___ Task data
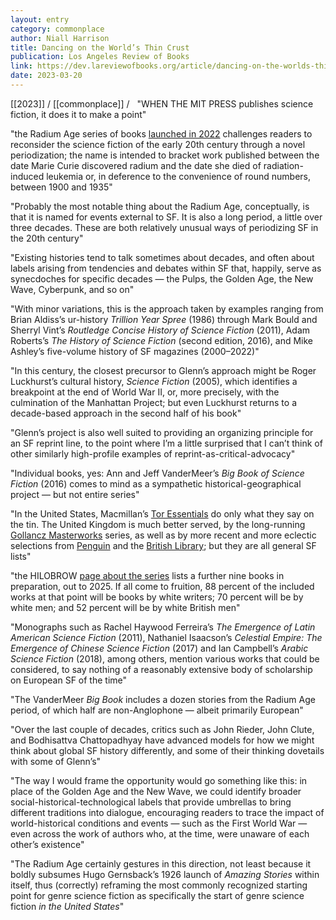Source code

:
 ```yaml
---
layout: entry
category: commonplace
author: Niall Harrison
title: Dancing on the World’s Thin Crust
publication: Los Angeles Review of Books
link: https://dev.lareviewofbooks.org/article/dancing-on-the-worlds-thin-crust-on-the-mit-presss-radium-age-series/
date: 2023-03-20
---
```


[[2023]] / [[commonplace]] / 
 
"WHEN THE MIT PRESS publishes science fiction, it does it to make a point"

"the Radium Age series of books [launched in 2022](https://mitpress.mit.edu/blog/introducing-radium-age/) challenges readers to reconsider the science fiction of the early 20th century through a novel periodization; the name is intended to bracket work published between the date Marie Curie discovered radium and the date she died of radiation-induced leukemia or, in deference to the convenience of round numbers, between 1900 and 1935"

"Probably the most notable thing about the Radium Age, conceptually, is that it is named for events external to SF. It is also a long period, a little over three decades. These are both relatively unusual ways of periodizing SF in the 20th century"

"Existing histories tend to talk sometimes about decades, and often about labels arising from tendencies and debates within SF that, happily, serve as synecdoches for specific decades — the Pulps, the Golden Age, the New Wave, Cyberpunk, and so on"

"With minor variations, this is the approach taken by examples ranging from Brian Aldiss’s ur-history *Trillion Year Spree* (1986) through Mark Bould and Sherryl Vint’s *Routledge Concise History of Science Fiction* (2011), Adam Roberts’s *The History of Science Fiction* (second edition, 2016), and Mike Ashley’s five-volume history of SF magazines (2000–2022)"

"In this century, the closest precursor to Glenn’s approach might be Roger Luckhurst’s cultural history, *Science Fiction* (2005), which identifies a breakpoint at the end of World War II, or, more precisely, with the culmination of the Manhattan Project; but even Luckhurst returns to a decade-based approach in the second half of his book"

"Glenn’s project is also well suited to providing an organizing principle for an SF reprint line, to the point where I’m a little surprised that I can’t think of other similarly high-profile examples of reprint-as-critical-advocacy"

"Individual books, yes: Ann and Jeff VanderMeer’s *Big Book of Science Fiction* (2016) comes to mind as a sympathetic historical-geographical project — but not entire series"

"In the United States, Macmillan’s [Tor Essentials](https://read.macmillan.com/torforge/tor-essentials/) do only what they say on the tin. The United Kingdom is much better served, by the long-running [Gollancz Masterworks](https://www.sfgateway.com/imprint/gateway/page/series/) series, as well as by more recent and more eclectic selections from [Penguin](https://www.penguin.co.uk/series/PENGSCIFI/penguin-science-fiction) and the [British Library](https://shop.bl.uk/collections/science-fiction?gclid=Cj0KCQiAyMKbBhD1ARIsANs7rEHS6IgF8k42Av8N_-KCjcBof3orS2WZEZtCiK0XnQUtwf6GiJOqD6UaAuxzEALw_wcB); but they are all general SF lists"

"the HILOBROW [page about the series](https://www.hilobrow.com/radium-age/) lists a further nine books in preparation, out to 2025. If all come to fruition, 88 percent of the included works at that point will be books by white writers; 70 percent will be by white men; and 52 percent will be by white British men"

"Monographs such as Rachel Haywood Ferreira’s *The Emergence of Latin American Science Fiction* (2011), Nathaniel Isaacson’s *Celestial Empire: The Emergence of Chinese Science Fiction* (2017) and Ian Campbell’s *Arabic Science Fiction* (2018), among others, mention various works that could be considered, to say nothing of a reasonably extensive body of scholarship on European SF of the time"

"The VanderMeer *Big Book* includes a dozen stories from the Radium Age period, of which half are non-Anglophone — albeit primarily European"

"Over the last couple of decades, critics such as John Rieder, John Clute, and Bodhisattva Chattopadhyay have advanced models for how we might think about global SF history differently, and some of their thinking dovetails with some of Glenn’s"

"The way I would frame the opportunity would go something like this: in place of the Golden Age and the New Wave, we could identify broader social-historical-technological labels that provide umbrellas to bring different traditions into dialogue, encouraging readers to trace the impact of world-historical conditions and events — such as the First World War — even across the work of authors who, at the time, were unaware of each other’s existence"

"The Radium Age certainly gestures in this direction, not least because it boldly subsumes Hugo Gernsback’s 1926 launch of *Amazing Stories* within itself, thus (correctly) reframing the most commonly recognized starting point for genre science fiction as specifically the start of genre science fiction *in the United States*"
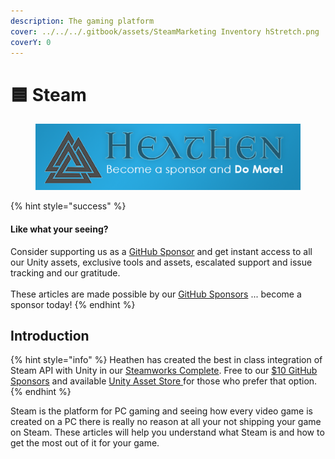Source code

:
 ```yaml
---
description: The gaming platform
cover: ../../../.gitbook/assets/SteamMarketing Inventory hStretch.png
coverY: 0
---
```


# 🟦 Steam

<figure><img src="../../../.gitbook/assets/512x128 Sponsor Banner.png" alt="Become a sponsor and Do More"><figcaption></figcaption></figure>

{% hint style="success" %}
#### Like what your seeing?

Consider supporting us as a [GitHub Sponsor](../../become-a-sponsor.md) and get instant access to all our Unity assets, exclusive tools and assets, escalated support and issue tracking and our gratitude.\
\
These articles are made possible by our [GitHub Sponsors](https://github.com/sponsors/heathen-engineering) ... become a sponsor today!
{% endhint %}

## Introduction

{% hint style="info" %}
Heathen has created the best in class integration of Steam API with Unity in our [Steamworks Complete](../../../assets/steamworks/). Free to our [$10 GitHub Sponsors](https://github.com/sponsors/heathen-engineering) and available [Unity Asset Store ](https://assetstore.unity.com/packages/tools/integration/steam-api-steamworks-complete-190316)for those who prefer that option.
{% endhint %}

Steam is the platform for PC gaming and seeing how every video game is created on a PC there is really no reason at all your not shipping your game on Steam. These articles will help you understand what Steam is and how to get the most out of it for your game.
______
Task prompt
In your copy of the records above, include no pictures and match every line exactly.

Task response
Source code

:
 ```yaml
---
layout: entry
category: commonplace
author: Niall Harrison
title: Dancing on the World’s Thin Crust
publication: Los Angeles Review of Books
link: https://dev.lareviewofbooks.org/article/dancing-on-the-worlds-thin-crust-on-the-mit-presss-radium-age-series/
date: 2023-03-20
---
```


[[2023]] / [[commonplace]] / 
 
"WHEN THE MIT PRESS publishes science fiction, it does it to make a point"

"the Radium Age series of books [launched in 2022](https://mitpress.mit.edu/blog/introducing-radium-age/) challenges readers to reconsider the science fiction of the early 20th century through a novel periodization; the name is intended to bracket work published between the date Marie Curie discovered radium and the date she died of radiation-induced leukemia or, in deference to the convenience of round numbers, between 1900 and 1935"

"Probably the most notable thing about the Radium Age, conceptually, is that it is named for events external to SF. It is also a long period, a little over three decades. These are both relatively unusual ways of periodizing SF in the 20th century"

"Existing histories tend to talk sometimes about decades, and often about labels arising from tendencies and debates within SF that, happily, serve as synecdoches for specific decades — the Pulps, the Golden Age, the New Wave, Cyberpunk, and so on"

"With minor variations, this is the approach taken by examples ranging from Brian Aldiss’s ur-history *Trillion Year Spree* (1986) through Mark Bould and Sherryl Vint’s *Routledge Concise History of Science Fiction* (2011), Adam Roberts’s *The History of Science Fiction* (second edition, 2016), and Mike Ashley’s five-volume history of SF magazines (2000–2022)"

"In this century, the closest precursor to Glenn’s approach might be Roger Luckhurst’s cultural history, *Science Fiction* (2005), which identifies a breakpoint at the end of World War II, or, more precisely, with the culmination of the Manhattan Project; but even Luckhurst returns to a decade-based approach in the second half of his book"

"Glenn’s project is also well suited to providing an organizing principle for an SF reprint line, to the point where I’m a little surprised that I can’t think of other similarly high-profile examples of reprint-as-critical-advocacy"

"Individual books, yes: Ann and Jeff VanderMeer’s *Big Book of Science Fiction* (2016) comes to mind as a sympathetic historical-geographical project — but not entire series"

"In the United States, Macmillan’s [Tor Essentials](https://read.macmillan.com/torforge/tor-essentials/) do only what they say on the tin. The United Kingdom is much better served, by the long-running [Gollancz Masterworks](https://www.sfgateway.com/imprint/gateway/page/series/) series, as well as by more recent and more eclectic selections from [Penguin](https://www.penguin.co.uk/series/PENGSCIFI/penguin-science-fiction) and the [British Library](https://shop.bl.uk/collections/science-fiction?gclid=Cj0KCQiAyMKbBhD1ARIsANs7rEHS6IgF8k42Av8N_-KCjcBof3orS2WZEZtCiK0XnQUtwf6GiJOqD6UaAuxzEALw_wcB); but they are all general SF lists"

"the HILOBROW [page about the series](https://www.hilobrow.com/radium-age/) lists a further nine books in preparation, out to 2025. If all come to fruition, 88 percent of the included works at that point will be books by white writers; 70 percent will be by white men; and 52 percent will be by white British men"

"Monographs such as Rachel Haywood Ferreira’s *The Emergence of Latin American Science Fiction* (2011), Nathaniel Isaacson’s *Celestial Empire: The Emergence of Chinese Science Fiction* (2017) and Ian Campbell’s *Arabic Science Fiction* (2018), among others, mention various works that could be considered, to say nothing of a reasonably extensive body of scholarship on European SF of the time"

"The VanderMeer *Big Book* includes a dozen stories from the Radium Age period, of which half are non-Anglophone — albeit primarily European"

"Over the last couple of decades, critics such as John Rieder, John Clute, and Bodhisattva Chattopadhyay have advanced models for how we might think about global SF history differently, and some of their thinking dovetails with some of Glenn’s"

"The way I would frame the opportunity would go something like this: in place of the Golden Age and the New Wave, we could identify broader social-historical-technological labels that provide umbrellas to bring different traditions into dialogue, encouraging readers to trace the impact of world-historical conditions and events — such as the First World War — even across the work of authors who, at the time, were unaware of each other’s existence"

"The Radium Age certainly gestures in this direction, not least because it boldly subsumes Hugo Gernsback’s 1926 launch of *Amazing Stories* within itself, thus (correctly) reframing the most commonly recognized starting point for genre science fiction as specifically the start of genre science fiction *in the United States*"
Source code

:
 ```yaml
---
description: The gaming platform
cover: ../../../.gitbook/assets/SteamMarketing Inventory hStretch.png
coverY: 0
---
```


# 🟦 Steam

<figure><img src="../../../.gitbook/assets/512x128 Sponsor Banner.png" alt="Become a sponsor and Do More"><figcaption></figcaption></figure>

{% hint style="success" %}
#### Like what your seeing?

Consider supporting us as a [GitHub Sponsor](../../become-a-sponsor.md) and get instant access to all our Unity assets, exclusive tools and assets, escalated support and issue tracking and our gratitude.\
\
These articles are made possible by our [GitHub Sponsors](https://github.com/sponsors/heathen-engineering) ... become a sponsor today!
{% endhint %}

## Introduction

{% hint style="info" %}
Heathen has created the best in class integration of Steam API with Unity in our [Steamworks Complete](../../../assets/steamworks/). Free to our [$10 GitHub Sponsors](https://github.com/sponsors/heathen-engineering) and available [Unity Asset Store ](https://assetstore.unity.com/packages/tools/integration/steam-api-steamworks-complete-190316)for those who prefer that option.
{% endhint %}

Steam is the platform for PC gaming and seeing how every video game is created on a PC there is really no reason at all your not shipping your game on Steam. These articles will help you understand what Steam is and how to get the most out of it for your game.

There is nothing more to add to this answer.